Searches and lexicon lookups can be constrained by forest, so you should be able to get the document names from the URI lexicon with a call similar to the following:

cts.values(cts.uriReference(), null, null, null, null, xdmp.forest('ABC'))

That said, there aren't many common motivations for looking up the names of documents in a forest. What are you trying to accomplish?

ehennum
  • 7,295
  • 13
  • 9
  • The actual problem is one of the disks has failed in ML and couple of forests(lets say x,y) has been restored.In that process x,y has ended up with duplicate docs which are in remaining forests(a,b,c..).So when I am loading docs to ML,I am getting errors saying doc exists in forest a and forest x,forest b and forest x.So I am deleting the dup docs from forest x and reloading again.Since I have the docs in hand(which I am going to load) which I can see and if I find the names of the docs in forest x then I can delete the dup docs before I actually load.I am not sure if I am thnkng correctly. – G Irala Apr 24 '18 at 15:50
  • I believe my question should have been "how to find and delete all duplicate documents in ML forests". – G Irala Apr 24 '18 at 15:52
  • 2
    https://help.marklogic.com/knowledgebase/article/View/22/0/handling-xdmp-dbdupuri-errors – Mads Hansen Apr 24 '18 at 16:58
  • @Mads Hansen - I have been following the same link to delete the duplicate docs. In my case I have 100s of dup docs created in forest x which I am finding only after loading the content. Instead of finding the dup doc after loading is there any way I can find the dup docs by comparing the docs in forests and delete in bulk. – G Irala Apr 24 '18 at 17:44
2

In order to list all of the URIs from a particular forest, you can use cts:uris() and specify the forest-id in the 5th parameter:

cts:uris((), (), cts:true-query(), (), xdmp:forest("ABC"))
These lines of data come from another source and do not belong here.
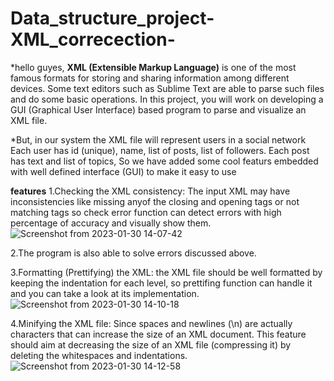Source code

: # Data_structure_project-XML_correcection-

*hello guyes, **XML (Extensible Markup Language)** is one of the most famous formats for storing and sharing
information among different devices. Some text editors such as Sublime Text are able to parse
such files and do some basic operations. In this project, you will work on developing a GUI
(Graphical User Interface) based program to parse and visualize an XML file.

*But, in our system the XML file will represent users in a social network
Each user has id (unique), name, list of posts, list of followers.
Each post has text and list of topics, So we have added some cool featurs embedded with well defined interface (GUI) to make it easy to use

**features**
1.Checking the XML consistency: 
   The input XML may have inconsistencies like missing anyof the closing and opening tags or not matching tags so check error function can detect errors    with high percentage of accuracy and visually show them.
 ![Screenshot from 2023-01-30 14-07-42](https://user-images.githubusercontent.com/101834345/215473001-082e08b2-0851-4381-bbdb-ae1307e12d77.png)
   
2.The program is also able to solve errors discussed above.

3.Formatting (Prettifying) the XML: 
  the XML file should be well formatted by keeping the indentation for each level, so prettifing function can handle it and you can take a look at its implementation.
  ![Screenshot from 2023-01-30 14-10-18](https://user-images.githubusercontent.com/101834345/215473331-bff4e910-6251-4b9a-ac8d-fcce387e9567.png)

4.Minifying the XML file: 
  Since spaces and newlines (\n) are actually characters that can increase the size of an XML document. This feature should aim at decreasing the size of an XML file (compressing it) by deleting the whitespaces and indentations.
  ![Screenshot from 2023-01-30 14-12-58](https://user-images.githubusercontent.com/101834345/215473923-f0d36569-d546-4ee4-82a5-2a07fe61c045.png)
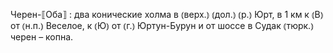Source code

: ---
---

Черен-⟦Оба⟧
: два конические холма в ⦅верх.⦆ ⦅дол.⦆ ⦅р.⦆ Юрт, в 1 км к ⦅В⦆ от ⦅н.п.⦆ Веселое, к ⦅Ю⦆ от ⦅г.⦆ Юртун-Бурун и от шоссе в Судак ⦅тюрк.⦆ черен – копна.
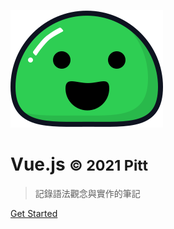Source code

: ![logo](_media/icon.svg)

# Vue.js <small>© 2021 Pitt</small>

> 記錄語法觀念與實作的筆記

[Get Started](#docsify)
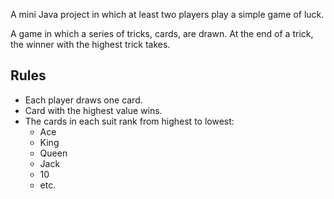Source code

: A mini Java project in which at least two players play a simple game of luck.

A game in which a series of tricks, cards, are drawn. At the end of a trick, the winner with the highest trick takes. 

## Rules

- Each player draws one card.
- Card with the highest value wins.
- The cards in each suit rank from highest to lowest:
    - Ace
    - King
    - Queen
    - Jack
    - 10
    - etc.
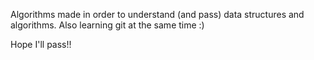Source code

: Algorithms made in order to understand (and pass) data structures and algorithms.
Also learning git at the same time :)

Hope I'll pass!!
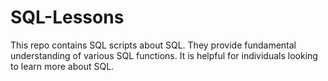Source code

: # SQL-Lessons
This repo contains SQL scripts about SQL. They provide fundamental understanding of various SQL functions. It is helpful for individuals looking to learn more about SQL.
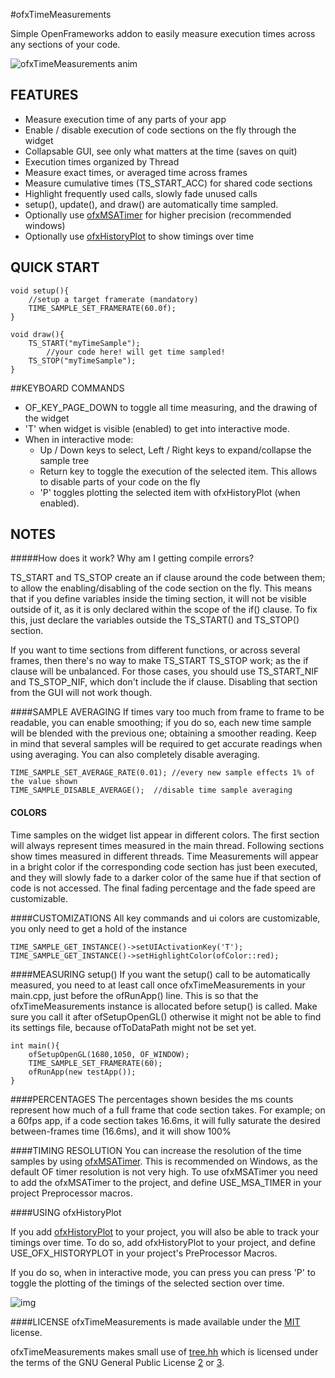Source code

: #ofxTimeMeasurements


Simple OpenFrameworks addon to easily measure execution times across any sections of your code.

![ofxTimeMeasurements anim](https://www.dropbox.com/s/y6nsin52sugpmms/ofxTimeMeasurementsAnim.gif?dl=1)

## FEATURES

*	Measure execution time of any parts of your app
*	Enable / disable execution of code sections on the fly through the widget
*	Collapsable GUI, see only what matters at the time (saves on quit)
*	Execution times organized by Thread
*	Measure exact times, or averaged time across frames
*	Measure cumulative times (TS_START_ACC) for shared code sections
*	Highlight frequently used calls, slowly fade unused calls
*	setup(), update(), and draw() are automatically time sampled.
*	Optionally use [ofxMSATimer](https://github.com/obviousjim/ofxMSATimer) for higher precision (recommended windows)
*	Optionally use [ofxHistoryPlot](https://github.com/armadillu/ofxHistoryPlot) to show timings over time

## QUICK START

	void setup(){
		//setup a target framerate (mandatory)
		TIME_SAMPLE_SET_FRAMERATE(60.0f);
	}

	void draw(){
		TS_START("myTimeSample");
			//your code here! will get time sampled!
		TS_STOP("myTimeSample");
	}


##KEYBOARD COMMANDS
*	OF_KEY_PAGE_DOWN to toggle all time measuring, and the drawing of the widget
* 	'T' when widget is visible (enabled) to get into interactive mode. 
* 	When in interactive mode:
	* Up / Down keys to select, Left / Right keys to expand/collapse the sample tree
	* Return key to toggle the execution of the selected item. This allows to disable parts of your code on the fly
	* 'P' toggles plotting the selected item with ofxHistoryPlot (when enabled).

## NOTES

#####How does it work? Why am I getting compile errors?

TS_START and TS_STOP create an if clause around the code between them; to allow the enabling/disabling of the code section on the fly. This means that if you define variables inside the timing section, it will not be visible outside of it, as it is only declared within the scope of the if() clause. To fix this, just declare the variables outside the TS_START() and TS_STOP() section.

If you want to time sections from different functions, or across several frames, then there's no way to make 
TS_START TS_STOP work; as the if clause will be unbalanced. For those cases, you should use TS_START_NIF and TS_STOP_NIF, which don't include the if clause. Disabling that section from the GUI will not work though.

####SAMPLE AVERAGING
If times vary too much from frame to frame to be readable, you can enable smoothing; if you do so, each new time sample will be blended with the previous one; obtaining a smoother reading. Keep in mind that several samples will be required to get accurate readings when using averaging. You can also completely disable averaging.

	TIME_SAMPLE_SET_AVERAGE_RATE(0.01); //every new sample effects 1% of the value shown 
	TIME_SAMPLE_DISABLE_AVERAGE();  //disable time sample averaging
	

#### COLORS
Time samples on the widget list appear in different colors. The first section will always represent times measured in the main thread. Following sections show times measured in different threads. Time Measurements will appear in a bright color if the corresponding code section has just been executed, and they will slowly fade to a darker color of the same hue if that section of code is not accessed. The final fading percentage and the fade speed are customizable.


####CUSTOMIZATIONS
All key commands and ui colors are customizable, you only need to get a hold of the instance

	TIME_SAMPLE_GET_INSTANCE()->setUIActivationKey('T');
	TIME_SAMPLE_GET_INSTANCE()->setHighlightColor(ofColor::red);
	

####MEASURING setup()
If you want the setup() call to be automatically measured, you need to at least call once ofxTimeMeasurements in your main.cpp, just before the ofRunApp() line. This is so that the ofxTimeMeasurements instance is allocated before setup() is called. Make sure you call it after ofSetupOpenGL() otherwise it might not be able to find its settings file, because ofToDataPath might not be set yet. 

	int main(){
		ofSetupOpenGL(1680,1050, OF_WINDOW);
		TIME_SAMPLE_SET_FRAMERATE(60);
		ofRunApp(new testApp());
	}

####PERCENTAGES
The percentages shown besides the ms counts represent how much of a full frame that code section takes. For example; on a 60fps app, if a code section takes 16.6ms, it will fully saturate the desired between-frames time (16.6ms), and it will show 100% 

####TIMING RESOLUTION
You can increase the resolution of the time samples by using [ofxMSATimer](https://github.com/obviousjim/ofxMSATimer). This is recommended on Windows, as the default OF timer resolution is not very high. To use ofxMSATimer you need to add the ofxMSATimer to the project, and define USE_MSA_TIMER in your project Preprocessor macros.

####USING ofxHistoryPlot

If you add [ofxHistoryPlot](https://github.com/armadillu/ofxHistoryPlot) to your project, you will also be able to track your timings over time. To do so, add ofxHistoryPlot to your project, and define USE_OFX_HISTORYPLOT in your project's PreProcessor Macros.

If you do so, when in interactive mode, you can press you can press 'P' to toggle the plotting of the timings of the selected section over time.

![img](https://farm4.staticflickr.com/3845/15302062085_163388a0ed_o_d.png)


####LICENSE
ofxTimeMeasurements is made available under the [MIT](http://opensource.org/licenses/MIT) license.

ofxTimeMeasurements makes small use of [tree.hh](http://tree.phi-sci.com) which is licensed under the terms of the GNU General Public License [2](http://www.gnu.org/licenses/old-licenses/gpl-2.0.html) or [3](http://www.gnu.org/licenses/old-licenses/gpl-3.0.html).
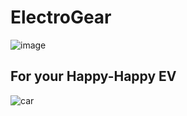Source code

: # ElectroGear

![image](https://github.com/MainakRepositor/ElectroGear/assets/64016811/3c4bcc96-1623-4a04-bf50-be6a96f14e27)

## For your Happy-Happy EV

![car](https://github.com/MainakRepositor/ElectroGear/assets/64016811/7a75007e-7680-466e-8c9b-8530e0b43a09)
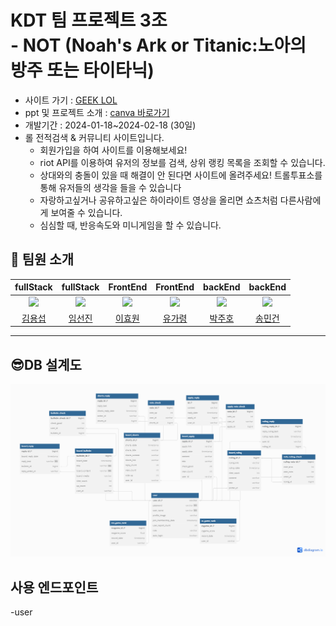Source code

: # KDT 팀 프로젝트 3조 <br> - NOT (Noah's Ark or Titanic:노아의 방주 또는 타이타닉)
- 사이트 가기 : [GEEK LOL](http://geeklol.site)
- ppt 및 프로젝트 소개 : [canva 바로가기](https://www.canva.com/design/DAF83EX-8eY/HgqQhkd8n76Jt6HcLElocw/view?utm_content=DAF83EX-8eY&utm_campaign=designshare&utm_medium=link&utm_source=editor)
- 개발기간 : 2024-01-18~2024-02-18 (30일)
- 롤 전적검색 & 커뮤니티 사이트입니다.
   - 회원가입을 하여 사이트를 이용해보세요!
   - riot API를 이용하여 유저의 정보를 검색, 상위 랭킹 목록을 조회할 수 있습니다.
   - 상대와의 충돌이 있을 때 해결이 안 된다면 사이트에 올려주세요! 트롤투표소를 통해 유저들의 생각을 들을 수 있습니다
   - 자랑하고싶거나 공유하고싶은 하이라이트 영상을 올리면 쇼츠처럼 다른사람에게 보여줄 수 있습니다.
   - 심심할 때, 반응속도와 미니게임을 할 수 있습니다.


## 🦁 팀원 소개 

<center>
  


|    fullStack   |   fullStack   |   FrontEnd   |   FrontEnd   |   backEnd   |   backEnd   |
|:--------------:|:----------------:|:----------------:|:----------------:|:----------------:|:----------------:|
| <a href="https://github.com/yongseopK"> <img src="https://avatars.githubusercontent.com/u/114211344?v=4" width="200"/> </a> | <a href="https://github.com/Limseonjin"> <img src="https://avatars.githubusercontent.com/u/128454779?v=4" width="200"/> </a> |<a href="https://github.com/Ajeabal"> <img src="https://avatars.githubusercontent.com/u/97341527?v=4" width="200"/> </a>| <a href="https://github.com/YOOGARYUNG"> <img src="https://avatars.githubusercontent.com/u/138635792?v=4" width="200"/> </a>| <a href="https://github.com/JuHo99"> <img src="https://avatars.githubusercontent.com/u/138633367?v=4" width="200"/> </a>| <a href="https://github.com/smg0218"> <img src="https://avatars.githubusercontent.com/u/128454773?v=4" width="200"/> </a>|
| [김용섭](https://github.com/yongseopK) | [임선진](https://github.com/Ajeabal) | [이효원](https://github.com/Ajeabal) | [유가령](https://github.com/YOOGARYUNG) | [박주호](https://github.com/JuHo99) | [송민건](https://github.com/smg0218) |

</center>

<hr>

## 😎DB 설계도 
<center>
  <img src="https://github.com/geek-lol/geek-lol-spring/blob/master/READMEIMG/dbERD.png?raw=true" width="800">
</center>

## 사용 엔드포인트 
-user 
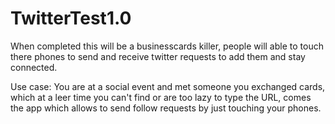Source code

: # TwitterTest1.0

When completed this will be a businesscards killer, people will able to touch there phones to send and receive twitter requests to add them and stay connected.

Use case: You are at a social event and met someone you exchanged cards, which at a leer time you can't find or are too lazy to type the URL, comes the app which allows to send follow requests by just touching your phones.
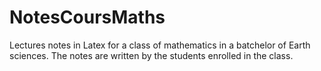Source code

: # NotesCoursMaths

Lectures notes in Latex for a class of mathematics in a batchelor of Earth sciences.
The notes are written by the students enrolled in the class.
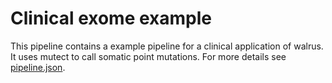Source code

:# Clinical exome example
This pipeline contains a example pipeline for a clinical application of walrus.
It uses mutect to call somatic point mutations. For more details see
[pipeline.json](pipeline.json).
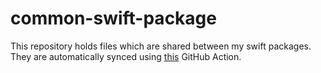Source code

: # common-swift-package

This repository holds files which are shared between my swift packages. They are automatically synced using [this](https://github.com/BetaHuhn/repo-file-sync-action) GitHub Action.
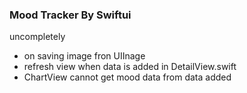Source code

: ### Mood Tracker By Swiftui

uncompletely 
- on saving image fron UIInage
- refresh view when data is added in DetailView.swift
- ChartView cannot get mood data from data added
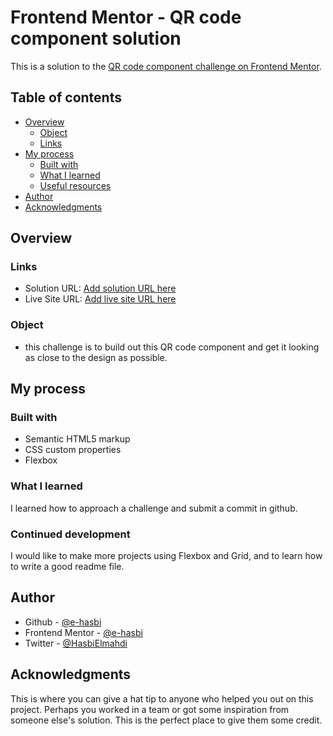 # Frontend Mentor - QR code component solution

This is a solution to the [QR code component challenge on Frontend Mentor](https://www.frontendmentor.io/challenges/qr-code-component-iux_sIO_H). 

## Table of contents

- [Overview](#overview)
  - [Object](#object) 
  - [Links](#links)
- [My process](#my-process)
  - [Built with](#built-with)
  - [What I learned](#what-i-learned)
  - [Useful resources](#useful-resources)
- [Author](#author)
- [Acknowledgments](#acknowledgments)

## Overview


### Links

- Solution URL: [Add solution URL here](https://your-solution-url.com)
- Live Site URL: [Add live site URL here](https://your-live-site-url.com)

### Object

- this challenge is to build out this QR code component and get it looking as close to the design as possible.

## My process

### Built with

- Semantic HTML5 markup
- CSS custom properties
- Flexbox


### What I learned

I learned how to approach a challenge and submit a commit in github.

### Continued development

I would like to make more projects using Flexbox and Grid, and to learn how to write a good readme file.


## Author

- Github - [@e-hasbi](https://github.com/e-hasbi/)
- Frontend Mentor - [@e-hasbi](https://www.frontendmentor.io/profile/e-hasbi)
- Twitter - [@HasbiElmahdi](https://twitter.com/HasbiElmahdi)


## Acknowledgments

This is where you can give a hat tip to anyone who helped you out on this project. Perhaps you worked in a team or got some inspiration from someone else's solution. This is the perfect place to give them some credit.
Your comment suggested that the reason why you are attempting to list all of the URIs from a particular forest was so that you could delete the ones that are duplicates.

The code below could be use to obtain all of the URIs from the specified forest, and then remove them from that forest if they are duplicates.

If you attempt to read the document properties and a XDMP-DBDUPURI exception is thrown, catch that exception and then delete the document in a different transaction from the problem forest.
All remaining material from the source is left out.